= Niutoua =

Village in Tongatapu, Tonga

Niutoua is a village in Tongatapu, Tonga. It is located close to the Ha'amonga 'a Maui stone on the extreme northeast corner of the island. It is located near Heketā, the second capital of the Tuʻi Tonga Empire. It had a population of 671 in 2016.

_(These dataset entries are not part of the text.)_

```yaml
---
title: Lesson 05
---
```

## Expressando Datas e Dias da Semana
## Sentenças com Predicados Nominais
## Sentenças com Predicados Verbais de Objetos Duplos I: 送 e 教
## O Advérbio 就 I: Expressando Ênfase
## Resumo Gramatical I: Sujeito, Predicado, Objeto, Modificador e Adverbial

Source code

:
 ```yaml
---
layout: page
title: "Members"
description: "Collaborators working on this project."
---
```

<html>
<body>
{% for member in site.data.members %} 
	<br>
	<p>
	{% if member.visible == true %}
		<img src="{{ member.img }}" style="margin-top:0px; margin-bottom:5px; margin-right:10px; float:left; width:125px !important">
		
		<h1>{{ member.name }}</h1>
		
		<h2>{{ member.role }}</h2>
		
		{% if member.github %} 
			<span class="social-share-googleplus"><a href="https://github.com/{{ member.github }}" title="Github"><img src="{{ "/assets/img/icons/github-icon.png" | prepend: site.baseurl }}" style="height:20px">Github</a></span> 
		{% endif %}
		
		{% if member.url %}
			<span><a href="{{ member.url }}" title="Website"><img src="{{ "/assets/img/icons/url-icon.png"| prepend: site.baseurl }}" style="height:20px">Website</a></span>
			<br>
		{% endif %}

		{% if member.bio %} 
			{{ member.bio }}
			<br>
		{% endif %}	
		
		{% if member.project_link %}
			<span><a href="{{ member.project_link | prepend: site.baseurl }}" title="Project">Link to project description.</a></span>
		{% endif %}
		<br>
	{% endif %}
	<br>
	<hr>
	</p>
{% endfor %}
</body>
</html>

Niutoua was the famous residence of the Tu'itonga. Before Niutoua. It was called Heketa.

Places of Interest:
- Ha'amonga a Maui (Uasila'a)
- Maka Faakinanga - Tokotoko ko ta'ofi tangata
- Siale Hae Vala (Siale Fakatoupikoi)
- Tuitui a Tamale
- Maka Fekau
- Tukunga'akau ta
- Vai tu'u lilo (Fakalongo-ki-kafa)
- Fanga ko Fele-a-kie
- Hala Silopa
- Utulongoa'a

Utulongoa'a: From the Ha'amonga trilithon, behind sits the Maka Faakinanga or the leaning rock in which Tu'itatui leant on. It was like his throne. Behind this Throne was the ancient residence of Heketa. Behind this residence is the Utulongoa'a or "noisy cliff". It has been confirmed by Tamale Maka but also Nuku Moimoiangaha that the Utulongoa'a has originated from Niutoua but the name was gifted to Nuku's first son whose mother was Tamale's daughter. Before the King's daughter Fatafehi moved to Lapaha, she stayed in Heketa. But moved because of the noisy cliffs.